G20 Shows Signs of Global Cooperation on Crypto, Taxes
G20 leaders backed a declaration that has implications for cross-border crypto rules.
Leaders of the Group of 20 nations agreed to give global tax authorities greater insight into cryptocurrency transactions, a sign of emerging international cooperation on crypto—even if it takes years to implement.
Rules covering crypto were included in a wide-ranging declaration backed by leaders at the G20 summit in India over the weekend, though—as investors should be used to by now—it may be four years before meaningful crypto tax reforms take effect. Nevertheless, consensus on tracking crypto globally could eventually put an end to the days of using crypto to dodge taxes.
“We continue to closely monitor the risks of the fast-paced developments in the crypto-asset ecosystem,” the G20 declaration read, backing the Financial Stability Board’s latest high-level recommendations for the regulation, supervision, and oversight of crypto markets and stablecoins.

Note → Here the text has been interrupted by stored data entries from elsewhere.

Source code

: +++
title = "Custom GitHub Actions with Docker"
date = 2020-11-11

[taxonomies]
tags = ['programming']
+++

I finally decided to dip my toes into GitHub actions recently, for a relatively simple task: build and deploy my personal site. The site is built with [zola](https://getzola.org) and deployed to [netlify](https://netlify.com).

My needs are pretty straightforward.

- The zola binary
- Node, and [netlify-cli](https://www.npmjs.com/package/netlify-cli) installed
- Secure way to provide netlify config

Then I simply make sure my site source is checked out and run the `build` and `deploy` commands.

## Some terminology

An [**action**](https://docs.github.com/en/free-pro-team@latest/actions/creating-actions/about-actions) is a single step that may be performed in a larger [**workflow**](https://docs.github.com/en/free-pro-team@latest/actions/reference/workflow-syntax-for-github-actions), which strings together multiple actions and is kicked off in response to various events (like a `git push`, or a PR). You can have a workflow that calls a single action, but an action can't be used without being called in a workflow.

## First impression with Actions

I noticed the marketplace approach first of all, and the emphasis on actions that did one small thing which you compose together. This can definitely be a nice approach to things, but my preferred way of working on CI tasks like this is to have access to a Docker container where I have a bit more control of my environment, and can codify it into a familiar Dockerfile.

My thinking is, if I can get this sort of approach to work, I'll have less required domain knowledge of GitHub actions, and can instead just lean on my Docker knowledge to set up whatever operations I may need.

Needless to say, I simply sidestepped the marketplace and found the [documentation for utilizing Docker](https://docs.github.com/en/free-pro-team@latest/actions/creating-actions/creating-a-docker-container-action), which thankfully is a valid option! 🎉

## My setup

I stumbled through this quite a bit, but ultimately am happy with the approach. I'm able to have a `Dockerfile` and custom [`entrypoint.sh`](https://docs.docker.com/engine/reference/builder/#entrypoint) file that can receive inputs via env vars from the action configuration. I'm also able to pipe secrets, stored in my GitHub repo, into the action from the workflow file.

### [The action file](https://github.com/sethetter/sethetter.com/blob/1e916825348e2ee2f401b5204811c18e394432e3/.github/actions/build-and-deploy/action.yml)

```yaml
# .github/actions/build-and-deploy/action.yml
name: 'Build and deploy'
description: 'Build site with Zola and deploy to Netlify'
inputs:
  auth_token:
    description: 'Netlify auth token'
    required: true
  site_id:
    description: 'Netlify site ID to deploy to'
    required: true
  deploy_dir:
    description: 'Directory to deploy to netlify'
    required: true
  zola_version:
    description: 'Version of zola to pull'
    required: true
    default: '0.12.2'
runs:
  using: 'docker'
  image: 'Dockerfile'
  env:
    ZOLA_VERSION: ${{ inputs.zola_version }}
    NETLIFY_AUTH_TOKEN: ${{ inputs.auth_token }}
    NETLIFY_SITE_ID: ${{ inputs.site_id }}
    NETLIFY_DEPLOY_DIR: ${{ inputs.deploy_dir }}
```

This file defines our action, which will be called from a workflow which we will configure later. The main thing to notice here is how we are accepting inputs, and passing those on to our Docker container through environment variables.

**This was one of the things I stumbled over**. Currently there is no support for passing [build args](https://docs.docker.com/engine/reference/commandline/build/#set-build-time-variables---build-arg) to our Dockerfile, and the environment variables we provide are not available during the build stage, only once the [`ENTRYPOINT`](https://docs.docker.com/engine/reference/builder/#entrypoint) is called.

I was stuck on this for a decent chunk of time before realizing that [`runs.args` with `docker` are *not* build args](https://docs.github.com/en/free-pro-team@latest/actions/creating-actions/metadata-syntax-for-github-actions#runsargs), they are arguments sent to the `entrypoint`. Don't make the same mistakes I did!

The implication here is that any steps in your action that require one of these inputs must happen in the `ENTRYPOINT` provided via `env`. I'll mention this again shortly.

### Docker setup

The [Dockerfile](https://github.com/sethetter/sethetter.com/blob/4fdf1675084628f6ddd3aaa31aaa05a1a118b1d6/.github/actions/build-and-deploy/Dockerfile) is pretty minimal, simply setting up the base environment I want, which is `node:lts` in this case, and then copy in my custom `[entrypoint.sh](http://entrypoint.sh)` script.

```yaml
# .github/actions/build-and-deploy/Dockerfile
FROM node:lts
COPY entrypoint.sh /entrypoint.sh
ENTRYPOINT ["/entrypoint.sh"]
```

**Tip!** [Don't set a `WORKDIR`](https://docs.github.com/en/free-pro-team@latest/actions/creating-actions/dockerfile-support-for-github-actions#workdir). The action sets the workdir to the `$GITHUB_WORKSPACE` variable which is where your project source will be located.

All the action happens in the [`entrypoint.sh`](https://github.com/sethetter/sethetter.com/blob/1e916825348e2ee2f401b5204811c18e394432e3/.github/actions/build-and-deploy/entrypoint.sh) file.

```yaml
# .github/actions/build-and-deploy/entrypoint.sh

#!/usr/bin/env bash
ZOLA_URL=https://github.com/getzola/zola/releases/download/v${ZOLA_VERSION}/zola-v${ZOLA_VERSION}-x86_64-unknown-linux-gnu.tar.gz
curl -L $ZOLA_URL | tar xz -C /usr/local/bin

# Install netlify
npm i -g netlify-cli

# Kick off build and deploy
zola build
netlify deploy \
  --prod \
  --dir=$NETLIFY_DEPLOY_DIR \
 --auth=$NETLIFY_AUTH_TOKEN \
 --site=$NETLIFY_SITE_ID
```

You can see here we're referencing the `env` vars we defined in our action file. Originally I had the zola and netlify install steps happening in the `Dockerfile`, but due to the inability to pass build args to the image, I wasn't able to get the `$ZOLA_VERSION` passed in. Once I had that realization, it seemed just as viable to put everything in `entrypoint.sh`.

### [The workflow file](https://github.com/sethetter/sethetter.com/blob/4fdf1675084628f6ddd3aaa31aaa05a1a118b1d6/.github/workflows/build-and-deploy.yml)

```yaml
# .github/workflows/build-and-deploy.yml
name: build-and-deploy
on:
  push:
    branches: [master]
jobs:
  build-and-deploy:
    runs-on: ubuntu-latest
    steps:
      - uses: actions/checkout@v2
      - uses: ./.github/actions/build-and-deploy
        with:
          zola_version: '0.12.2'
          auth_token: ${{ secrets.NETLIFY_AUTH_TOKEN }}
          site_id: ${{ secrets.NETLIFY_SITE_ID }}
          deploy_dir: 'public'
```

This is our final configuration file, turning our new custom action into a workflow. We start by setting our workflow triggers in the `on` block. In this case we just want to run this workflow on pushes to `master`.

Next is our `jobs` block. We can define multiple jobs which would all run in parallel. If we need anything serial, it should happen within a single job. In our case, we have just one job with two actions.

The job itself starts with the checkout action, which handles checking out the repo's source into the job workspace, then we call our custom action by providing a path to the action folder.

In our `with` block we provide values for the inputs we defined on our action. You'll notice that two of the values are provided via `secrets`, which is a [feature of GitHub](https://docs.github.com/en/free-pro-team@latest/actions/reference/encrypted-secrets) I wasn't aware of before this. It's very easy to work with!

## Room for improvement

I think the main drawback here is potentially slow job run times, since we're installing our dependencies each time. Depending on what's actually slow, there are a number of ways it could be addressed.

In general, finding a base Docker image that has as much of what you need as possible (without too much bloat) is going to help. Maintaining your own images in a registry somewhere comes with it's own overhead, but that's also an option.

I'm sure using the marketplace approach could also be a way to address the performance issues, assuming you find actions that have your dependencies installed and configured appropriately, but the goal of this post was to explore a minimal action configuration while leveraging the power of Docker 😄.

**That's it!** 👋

Recommendations made in July by the FSB—a G20 body that monitors the financial system—include crypto platforms segregating client funds, separating business functions to avoid conflicts of interest, and regulating stablecoin issuers like banks.
The G20 declaration called for the swift implementation of measures suggested last year by the Organization for Economic Cooperation and Development. That includes the Crypto Asset Reporting Framework, or CARF, which has measures for global tax authorities to share information on crypto transactions between exchanges and wallets in a bid for more holistic tax coverage of digital assets.
The G20 tasked the Global Forum on Transparency and Exchange of Information for Tax Purposes “to identify an appropriate and coordinated timeline to commence exchanges,” noting the aspiration to start CARF crypto tax exchanges by 2027.
While global crypto rules remain nebulous and slow to form, the ability of the G20 to reach consensus on frameworks is an encouraging sign that regulatory progress is possible. While the European Union earlier this year passed sweeping new crypto regulations, progress remains slow in the U.S., where it increasingly looks like Congress won’t pass crypto laws this year.